WHAT YOU ARE ASKED TO DO: None of the images should appear in your copy. Transcribe the data in full.

RECORDS PROVIDED:
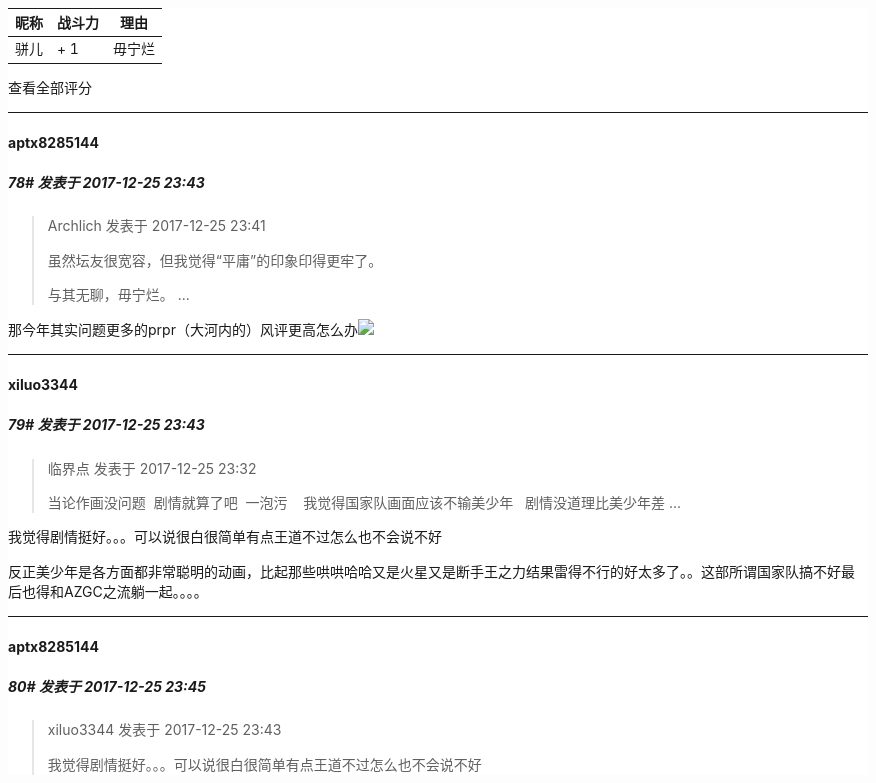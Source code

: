 |昵称|战斗力|理由|
|----|---|---|
| 骈儿| + 1|毋宁烂|



查看全部评分






-----

####  aptx8285144  
##### 78#       发表于 2017-12-25 23:43



<blockquote>Archlich 发表于 2017-12-25 23:41

虽然坛友很宽容，但我觉得“平庸”的印象印得更牢了。


与其无聊，毋宁烂。 ...</blockquote>
那今年其实问题更多的prpr（大河内的）风评更高怎么办<img src="https://static.saraba1st.com/image/smiley/face2017/067.png" referrerpolicy="no-referrer">







-----

####  xiluo3344  
##### 79#       发表于 2017-12-25 23:43



<blockquote>临界点 发表于 2017-12-25 23:32

当论作画没问题  剧情就算了吧  一泡污    我觉得国家队画面应该不输美少年   剧情没道理比美少年差 ...</blockquote>
我觉得剧情挺好。。。可以说很白很简单有点王道不过怎么也不会说不好


反正美少年是各方面都非常聪明的动画，比起那些哄哄哈哈又是火星又是断手王之力结果雷得不行的好太多了。。这部所谓国家队搞不好最后也得和AZGC之流躺一起。。。。







-----

####  aptx8285144  
##### 80#       发表于 2017-12-25 23:45



<blockquote>xiluo3344 发表于 2017-12-25 23:43

我觉得剧情挺好。。。可以说很白很简单有点王道不过怎么也不会说不好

WRITTEN SOLUTION:
Source code

: |昵称|战斗力|理由|
|----|---|---|
| 骈儿| + 1|毋宁烂|



查看全部评分






-----

####  aptx8285144  
##### 78#       发表于 2017-12-25 23:43



<blockquote>Archlich 发表于 2017-12-25 23:41

虽然坛友很宽容，但我觉得“平庸”的印象印得更牢了。


与其无聊，毋宁烂。 ...</blockquote>
那今年其实问题更多的prpr（大河内的）风评更高怎么办<img src="https://static.saraba1st.com/image/smiley/face2017/067.png" referrerpolicy="no-referrer">







-----

####  xiluo3344  
##### 79#       发表于 2017-12-25 23:43



<blockquote>临界点 发表于 2017-12-25 23:32

当论作画没问题  剧情就算了吧  一泡污    我觉得国家队画面应该不输美少年   剧情没道理比美少年差 ...</blockquote>
我觉得剧情挺好。。。可以说很白很简单有点王道不过怎么也不会说不好


反正美少年是各方面都非常聪明的动画，比起那些哄哄哈哈又是火星又是断手王之力结果雷得不行的好太多了。。这部所谓国家队搞不好最后也得和AZGC之流躺一起。。。。







-----

####  aptx8285144  
##### 80#       发表于 2017-12-25 23:45



<blockquote>xiluo3344 发表于 2017-12-25 23:43

我觉得剧情挺好。。。可以说很白很简单有点王道不过怎么也不会说不好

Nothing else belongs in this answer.